Majewski’s practice is based largely on anthropological and philosophical research, with her figurative painting, photography and video work exploring the social roles that objects play. Following years of intensively tracing the histories of seven objects in an investigation that took her across continents and yielded both paintings and video works (“The World of Gimel,” Kunsthaus Graz, 2011), she shifted her focus to biodiversity and its interface with both historical and modern apple varieties. Her exhibition project “Apple. An Introduction. (Over and Over again)” comprises paintings, objects and a documentary film that bring the complex relationship between the global food industry and technological progress to the forefront.

Often acting as an intermediary for collaborative thought, Majewski gives ecology an aesthetic and social dimension while also lending it a sense of time, place and pertinence. For a period of three years, Majewski was a member of feminist group ff. She then went on to found E.F.A. (Eco-Feminist Anarchism). In her series “E.F.A. im Garten,” she documented nature’s reclamation of a community garden in Berlin that was cleared by investors, framing this restoration as an act of anarchistic freedom. In 2018, Majewski’s interdisciplinary, collaborative exhibition project “How to talk with birds, trees, fish, shells, snakes, bulls and lions” opened at Hamburger Bahnhof in Berlin. She invited artists from Brazil, China, France, Colombia, Cameroon, Poland, Senegal, and Hungary to contribute works to this exhibition that poetically explored the reciprocal relationships between humans and other lifeforms.

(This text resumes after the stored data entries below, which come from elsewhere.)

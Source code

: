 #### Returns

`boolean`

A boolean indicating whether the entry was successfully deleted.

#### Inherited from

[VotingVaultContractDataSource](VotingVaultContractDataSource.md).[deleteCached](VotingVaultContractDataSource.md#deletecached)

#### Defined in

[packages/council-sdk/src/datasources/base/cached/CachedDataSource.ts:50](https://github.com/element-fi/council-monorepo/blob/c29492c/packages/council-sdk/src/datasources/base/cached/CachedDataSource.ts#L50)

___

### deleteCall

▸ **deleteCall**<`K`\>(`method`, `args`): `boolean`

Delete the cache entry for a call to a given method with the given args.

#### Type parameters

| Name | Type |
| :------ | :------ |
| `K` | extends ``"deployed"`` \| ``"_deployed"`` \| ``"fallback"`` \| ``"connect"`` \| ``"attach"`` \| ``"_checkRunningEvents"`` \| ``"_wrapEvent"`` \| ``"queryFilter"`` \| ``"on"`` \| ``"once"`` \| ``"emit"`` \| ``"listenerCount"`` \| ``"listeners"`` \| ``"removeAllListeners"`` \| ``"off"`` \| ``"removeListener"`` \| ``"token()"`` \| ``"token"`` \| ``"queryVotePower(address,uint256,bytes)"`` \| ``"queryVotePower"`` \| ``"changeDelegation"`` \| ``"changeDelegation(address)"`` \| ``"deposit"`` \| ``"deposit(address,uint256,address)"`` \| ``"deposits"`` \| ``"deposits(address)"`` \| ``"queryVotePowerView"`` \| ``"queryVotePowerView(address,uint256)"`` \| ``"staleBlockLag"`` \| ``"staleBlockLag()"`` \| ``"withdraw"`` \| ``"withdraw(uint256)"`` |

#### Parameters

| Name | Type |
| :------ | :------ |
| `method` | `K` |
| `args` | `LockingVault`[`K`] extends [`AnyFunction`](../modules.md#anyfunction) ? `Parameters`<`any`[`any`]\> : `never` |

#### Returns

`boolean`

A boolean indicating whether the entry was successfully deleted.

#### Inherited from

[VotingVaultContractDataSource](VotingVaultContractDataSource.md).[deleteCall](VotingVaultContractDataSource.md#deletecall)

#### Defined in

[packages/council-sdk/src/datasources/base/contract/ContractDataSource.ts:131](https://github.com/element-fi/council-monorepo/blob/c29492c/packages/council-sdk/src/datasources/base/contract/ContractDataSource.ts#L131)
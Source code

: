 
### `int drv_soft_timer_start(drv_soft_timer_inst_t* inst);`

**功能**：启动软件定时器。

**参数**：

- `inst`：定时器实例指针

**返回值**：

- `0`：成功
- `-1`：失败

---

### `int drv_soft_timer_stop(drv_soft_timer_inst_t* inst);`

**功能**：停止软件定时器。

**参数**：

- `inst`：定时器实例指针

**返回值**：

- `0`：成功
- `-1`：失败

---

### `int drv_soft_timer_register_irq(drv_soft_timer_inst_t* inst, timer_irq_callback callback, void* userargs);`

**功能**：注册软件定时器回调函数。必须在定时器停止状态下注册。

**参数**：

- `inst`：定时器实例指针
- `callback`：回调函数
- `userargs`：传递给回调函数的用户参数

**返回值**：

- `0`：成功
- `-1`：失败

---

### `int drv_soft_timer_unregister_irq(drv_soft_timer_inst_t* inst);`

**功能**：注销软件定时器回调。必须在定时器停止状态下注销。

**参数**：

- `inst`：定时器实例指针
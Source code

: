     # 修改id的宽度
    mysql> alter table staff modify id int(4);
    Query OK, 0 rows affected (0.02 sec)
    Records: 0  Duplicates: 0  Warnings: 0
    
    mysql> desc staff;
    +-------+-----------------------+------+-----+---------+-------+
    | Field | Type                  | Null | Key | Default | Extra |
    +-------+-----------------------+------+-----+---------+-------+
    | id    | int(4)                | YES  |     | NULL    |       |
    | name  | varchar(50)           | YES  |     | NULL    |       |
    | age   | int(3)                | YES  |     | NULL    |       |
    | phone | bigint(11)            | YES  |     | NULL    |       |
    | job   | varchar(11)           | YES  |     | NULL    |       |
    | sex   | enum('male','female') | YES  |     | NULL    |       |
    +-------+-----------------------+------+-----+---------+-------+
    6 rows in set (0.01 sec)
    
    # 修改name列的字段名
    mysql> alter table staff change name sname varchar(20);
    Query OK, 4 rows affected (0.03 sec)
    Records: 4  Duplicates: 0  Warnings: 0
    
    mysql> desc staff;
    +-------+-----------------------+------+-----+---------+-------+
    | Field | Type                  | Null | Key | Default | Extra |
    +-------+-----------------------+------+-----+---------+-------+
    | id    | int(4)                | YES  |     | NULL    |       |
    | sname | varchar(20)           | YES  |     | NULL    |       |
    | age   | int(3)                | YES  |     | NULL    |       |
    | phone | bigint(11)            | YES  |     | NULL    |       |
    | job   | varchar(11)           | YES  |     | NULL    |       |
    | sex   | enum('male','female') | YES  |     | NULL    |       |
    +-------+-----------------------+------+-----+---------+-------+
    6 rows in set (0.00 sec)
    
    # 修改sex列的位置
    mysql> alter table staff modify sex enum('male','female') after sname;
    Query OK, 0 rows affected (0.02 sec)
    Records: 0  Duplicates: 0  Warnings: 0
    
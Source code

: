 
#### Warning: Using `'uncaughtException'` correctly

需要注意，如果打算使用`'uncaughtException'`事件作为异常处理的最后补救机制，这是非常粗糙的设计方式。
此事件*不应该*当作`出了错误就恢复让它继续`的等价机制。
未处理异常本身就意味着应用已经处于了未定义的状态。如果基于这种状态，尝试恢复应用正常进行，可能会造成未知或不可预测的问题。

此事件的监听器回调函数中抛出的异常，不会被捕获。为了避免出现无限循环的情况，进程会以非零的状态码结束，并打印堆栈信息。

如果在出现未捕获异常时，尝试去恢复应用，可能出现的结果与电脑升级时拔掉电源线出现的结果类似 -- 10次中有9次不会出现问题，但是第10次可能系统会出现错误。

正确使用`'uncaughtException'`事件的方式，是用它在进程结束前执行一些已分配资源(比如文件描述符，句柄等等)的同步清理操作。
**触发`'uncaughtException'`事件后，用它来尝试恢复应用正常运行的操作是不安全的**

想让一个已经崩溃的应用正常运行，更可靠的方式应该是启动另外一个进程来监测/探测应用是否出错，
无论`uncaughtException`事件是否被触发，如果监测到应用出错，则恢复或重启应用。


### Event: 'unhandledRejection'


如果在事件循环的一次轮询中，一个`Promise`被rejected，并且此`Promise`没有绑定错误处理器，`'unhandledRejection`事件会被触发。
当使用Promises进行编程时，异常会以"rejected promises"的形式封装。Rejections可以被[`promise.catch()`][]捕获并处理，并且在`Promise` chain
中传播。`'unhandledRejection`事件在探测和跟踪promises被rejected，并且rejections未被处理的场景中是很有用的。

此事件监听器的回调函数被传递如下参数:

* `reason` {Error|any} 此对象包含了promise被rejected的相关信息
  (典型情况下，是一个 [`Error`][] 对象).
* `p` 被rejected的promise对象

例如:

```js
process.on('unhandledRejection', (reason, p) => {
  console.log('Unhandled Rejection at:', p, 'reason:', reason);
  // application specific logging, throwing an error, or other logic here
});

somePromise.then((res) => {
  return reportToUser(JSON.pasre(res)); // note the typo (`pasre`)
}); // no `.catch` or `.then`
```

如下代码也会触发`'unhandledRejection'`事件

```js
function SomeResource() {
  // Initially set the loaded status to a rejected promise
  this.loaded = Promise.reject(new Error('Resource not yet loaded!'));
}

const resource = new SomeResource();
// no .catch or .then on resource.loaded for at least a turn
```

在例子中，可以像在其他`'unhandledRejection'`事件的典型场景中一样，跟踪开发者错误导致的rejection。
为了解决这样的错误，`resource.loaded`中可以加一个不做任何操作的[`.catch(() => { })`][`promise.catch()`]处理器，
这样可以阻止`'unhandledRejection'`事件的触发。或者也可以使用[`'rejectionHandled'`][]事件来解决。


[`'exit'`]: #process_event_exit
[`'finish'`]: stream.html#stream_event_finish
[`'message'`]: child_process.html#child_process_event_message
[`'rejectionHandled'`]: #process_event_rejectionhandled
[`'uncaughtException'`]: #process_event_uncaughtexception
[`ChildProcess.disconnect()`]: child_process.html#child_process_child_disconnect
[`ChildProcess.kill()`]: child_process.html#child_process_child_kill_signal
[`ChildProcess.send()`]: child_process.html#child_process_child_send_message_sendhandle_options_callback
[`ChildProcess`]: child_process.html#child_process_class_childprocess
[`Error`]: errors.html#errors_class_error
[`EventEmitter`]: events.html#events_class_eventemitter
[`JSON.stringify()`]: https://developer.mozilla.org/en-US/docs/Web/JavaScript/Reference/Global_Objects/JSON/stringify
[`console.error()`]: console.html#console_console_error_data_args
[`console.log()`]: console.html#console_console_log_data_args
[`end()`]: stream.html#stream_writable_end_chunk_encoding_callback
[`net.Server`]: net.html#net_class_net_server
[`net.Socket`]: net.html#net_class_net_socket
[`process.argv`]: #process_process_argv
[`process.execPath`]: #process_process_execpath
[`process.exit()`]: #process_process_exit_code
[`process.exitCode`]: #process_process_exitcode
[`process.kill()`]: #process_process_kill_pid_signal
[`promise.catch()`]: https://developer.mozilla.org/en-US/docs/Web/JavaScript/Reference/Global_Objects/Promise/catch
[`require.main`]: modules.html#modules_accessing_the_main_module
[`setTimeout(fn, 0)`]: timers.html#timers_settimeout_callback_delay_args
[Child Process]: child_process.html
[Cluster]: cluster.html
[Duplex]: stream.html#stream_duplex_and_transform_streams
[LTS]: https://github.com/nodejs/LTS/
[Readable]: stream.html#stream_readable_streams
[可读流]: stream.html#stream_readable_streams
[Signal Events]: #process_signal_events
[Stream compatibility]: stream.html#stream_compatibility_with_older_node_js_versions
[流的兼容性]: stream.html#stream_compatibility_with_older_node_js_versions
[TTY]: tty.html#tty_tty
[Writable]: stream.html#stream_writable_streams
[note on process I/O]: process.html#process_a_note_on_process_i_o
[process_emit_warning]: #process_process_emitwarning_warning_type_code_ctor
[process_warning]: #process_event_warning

Majewski’s work also investigates objects transported from their places of origin and separated from their contexts for exhibition abroad—a practice that has become increasingly common since the beginning of European colonialism of Africa. She investigated this concept further in group exhibitions on the concept of art and craft at Gropius Bau Berlin and Kunsthaus Graz (2019), probing the transformation of meaning, function and value that cultural objects undergo upon being archived, conserved, and exhibited.